• **Source data**
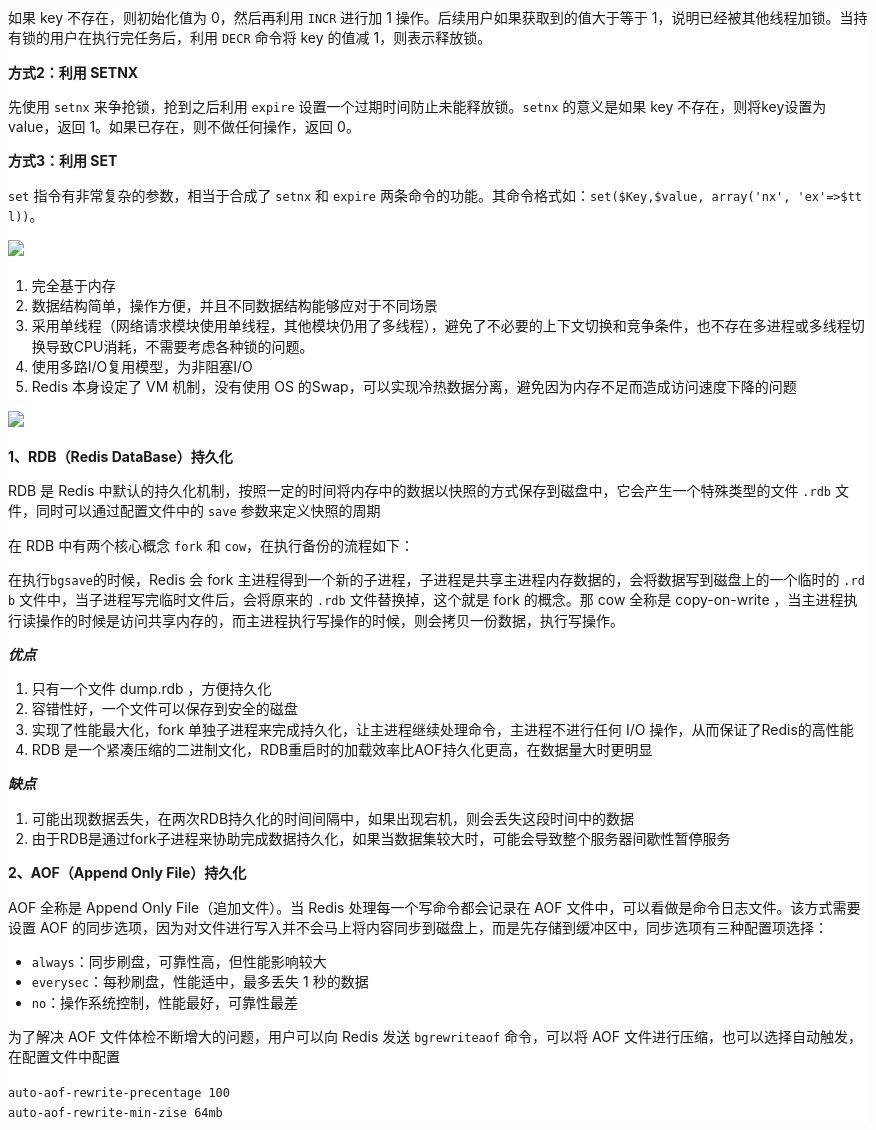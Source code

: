 如果 key 不存在，则初始化值为 0，然后再利用 `INCR` 进行加 1 操作。后续用户如果获取到的值大于等于 1，说明已经被其他线程加锁。当持有锁的用户在执行完任务后，利用 `DECR` 命令将 key 的值减 1，则表示释放锁。

**方式2：利用 SETNX**

先使用 `setnx` 来争抢锁，抢到之后利用 `expire` 设置一个过期时间防止未能释放锁。`setnx` 的意义是如果 key 不存在，则将key设置为 value，返回 1。如果已存在，则不做任何操作，返回 0。

**方式3：利用 SET**

`set` 指令有非常复杂的参数，相当于合成了 `setnx` 和 `expire` 两条命令的功能。其命令格式如：`set($Key,$value, array('nx', 'ex'=>$ttl))`。

![](https://cdn.tobebetterjavaer.com/tobebetterjavaer/images/nice-article/weixin-baogwdredismsgczhs-c8cdee88-29ad-4a06-b441-befe13172ce5.jpg)

1.  完全基于内存
2.  数据结构简单，操作方便，并且不同数据结构能够应对于不同场景
3.  采用单线程（网络请求模块使用单线程，其他模块仍用了多线程），避免了不必要的上下文切换和竞争条件，也不存在多进程或多线程切换导致CPU消耗，不需要考虑各种锁的问题。
4.  使用多路I/O复用模型，为非阻塞I/O
5.  Redis 本身设定了 VM 机制，没有使用 OS 的Swap，可以实现冷热数据分离，避免因为内存不足而造成访问速度下降的问题

![](https://cdn.tobebetterjavaer.com/tobebetterjavaer/images/nice-article/weixin-baogwdredismsgczhs-c88f1351-0ecc-4faf-abd5-c2ecf6f8e10c.jpg)

**1、RDB（Redis DataBase）持久化**

RDB 是 Redis 中默认的持久化机制，按照一定的时间将内存中的数据以快照的方式保存到磁盘中，它会产生一个特殊类型的文件 `.rdb` 文件，同时可以通过配置文件中的 `save` 参数来定义快照的周期

在 RDB 中有两个核心概念 `fork` 和 `cow`，在执行备份的流程如下：

在执行`bgsave`的时候，Redis 会 fork 主进程得到一个新的子进程，子进程是共享主进程内存数据的，会将数据写到磁盘上的一个临时的 `.rdb` 文件中，当子进程写完临时文件后，会将原来的 `.rdb` 文件替换掉，这个就是 fork 的概念。那 cow 全称是 copy-on-write ，当主进程执行读操作的时候是访问共享内存的，而主进程执行写操作的时候，则会拷贝一份数据，执行写操作。

***优点***

1.  只有一个文件 dump.rdb ，方便持久化
2.  容错性好，一个文件可以保存到安全的磁盘
3.  实现了性能最大化，fork 单独子进程来完成持久化，让主进程继续处理命令，主进程不进行任何 I/O 操作，从而保证了Redis的高性能
4.  RDB 是一个紧凑压缩的二进制文化，RDB重启时的加载效率比AOF持久化更高，在数据量大时更明显

***缺点***

1.  可能出现数据丢失，在两次RDB持久化的时间间隔中，如果出现宕机，则会丢失这段时间中的数据
2.  由于RDB是通过fork子进程来协助完成数据持久化，如果当数据集较大时，可能会导致整个服务器间歇性暂停服务

**2、AOF（Append Only File）持久化**

AOF 全称是 Append Only File（追加文件）。当 Redis 处理每一个写命令都会记录在 AOF 文件中，可以看做是命令日志文件。该方式需要设置 AOF 的同步选项，因为对文件进行写入并不会马上将内容同步到磁盘上，而是先存储到缓冲区中，同步选项有三种配置项选择：

*   `always`：同步刷盘，可靠性高，但性能影响较大
*   `everysec`：每秒刷盘，性能适中，最多丢失 1 秒的数据
*   `no`：操作系统控制，性能最好，可靠性最差

为了解决 AOF 文件体检不断增大的问题，用户可以向 Redis 发送 `bgrewriteaof` 命令，可以将 AOF 文件进行压缩，也可以选择自动触发，在配置文件中配置

```
auto-aof-rewrite-precentage 100
auto-aof-rewrite-min-zise 64mb
```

• **What you should do**
All that is needed is an exact copy of the entries above, minus the pictures.

• **Response**
Source code

: 如果 key 不存在，则初始化值为 0，然后再利用 `INCR` 进行加 1 操作。后续用户如果获取到的值大于等于 1，说明已经被其他线程加锁。当持有锁的用户在执行完任务后，利用 `DECR` 命令将 key 的值减 1，则表示释放锁。

**方式2：利用 SETNX**

先使用 `setnx` 来争抢锁，抢到之后利用 `expire` 设置一个过期时间防止未能释放锁。`setnx` 的意义是如果 key 不存在，则将key设置为 value，返回 1。如果已存在，则不做任何操作，返回 0。

**方式3：利用 SET**

`set` 指令有非常复杂的参数，相当于合成了 `setnx` 和 `expire` 两条命令的功能。其命令格式如：`set($Key,$value, array('nx', 'ex'=>$ttl))`。

![](https://cdn.tobebetterjavaer.com/tobebetterjavaer/images/nice-article/weixin-baogwdredismsgczhs-c8cdee88-29ad-4a06-b441-befe13172ce5.jpg)

1.  完全基于内存
2.  数据结构简单，操作方便，并且不同数据结构能够应对于不同场景
3.  采用单线程（网络请求模块使用单线程，其他模块仍用了多线程），避免了不必要的上下文切换和竞争条件，也不存在多进程或多线程切换导致CPU消耗，不需要考虑各种锁的问题。
4.  使用多路I/O复用模型，为非阻塞I/O
5.  Redis 本身设定了 VM 机制，没有使用 OS 的Swap，可以实现冷热数据分离，避免因为内存不足而造成访问速度下降的问题

![](https://cdn.tobebetterjavaer.com/tobebetterjavaer/images/nice-article/weixin-baogwdredismsgczhs-c88f1351-0ecc-4faf-abd5-c2ecf6f8e10c.jpg)

**1、RDB（Redis DataBase）持久化**

RDB 是 Redis 中默认的持久化机制，按照一定的时间将内存中的数据以快照的方式保存到磁盘中，它会产生一个特殊类型的文件 `.rdb` 文件，同时可以通过配置文件中的 `save` 参数来定义快照的周期

在 RDB 中有两个核心概念 `fork` 和 `cow`，在执行备份的流程如下：

在执行`bgsave`的时候，Redis 会 fork 主进程得到一个新的子进程，子进程是共享主进程内存数据的，会将数据写到磁盘上的一个临时的 `.rdb` 文件中，当子进程写完临时文件后，会将原来的 `.rdb` 文件替换掉，这个就是 fork 的概念。那 cow 全称是 copy-on-write ，当主进程执行读操作的时候是访问共享内存的，而主进程执行写操作的时候，则会拷贝一份数据，执行写操作。

***优点***

1.  只有一个文件 dump.rdb ，方便持久化
2.  容错性好，一个文件可以保存到安全的磁盘
3.  实现了性能最大化，fork 单独子进程来完成持久化，让主进程继续处理命令，主进程不进行任何 I/O 操作，从而保证了Redis的高性能
4.  RDB 是一个紧凑压缩的二进制文化，RDB重启时的加载效率比AOF持久化更高，在数据量大时更明显

***缺点***

1.  可能出现数据丢失，在两次RDB持久化的时间间隔中，如果出现宕机，则会丢失这段时间中的数据
2.  由于RDB是通过fork子进程来协助完成数据持久化，如果当数据集较大时，可能会导致整个服务器间歇性暂停服务

**2、AOF（Append Only File）持久化**

AOF 全称是 Append Only File（追加文件）。当 Redis 处理每一个写命令都会记录在 AOF 文件中，可以看做是命令日志文件。该方式需要设置 AOF 的同步选项，因为对文件进行写入并不会马上将内容同步到磁盘上，而是先存储到缓冲区中，同步选项有三种配置项选择：

*   `always`：同步刷盘，可靠性高，但性能影响较大
*   `everysec`：每秒刷盘，性能适中，最多丢失 1 秒的数据
*   `no`：操作系统控制，性能最好，可靠性最差

为了解决 AOF 文件体检不断增大的问题，用户可以向 Redis 发送 `bgrewriteaof` 命令，可以将 AOF 文件进行压缩，也可以选择自动触发，在配置文件中配置

```
auto-aof-rewrite-precentage 100
auto-aof-rewrite-min-zise 64mb
```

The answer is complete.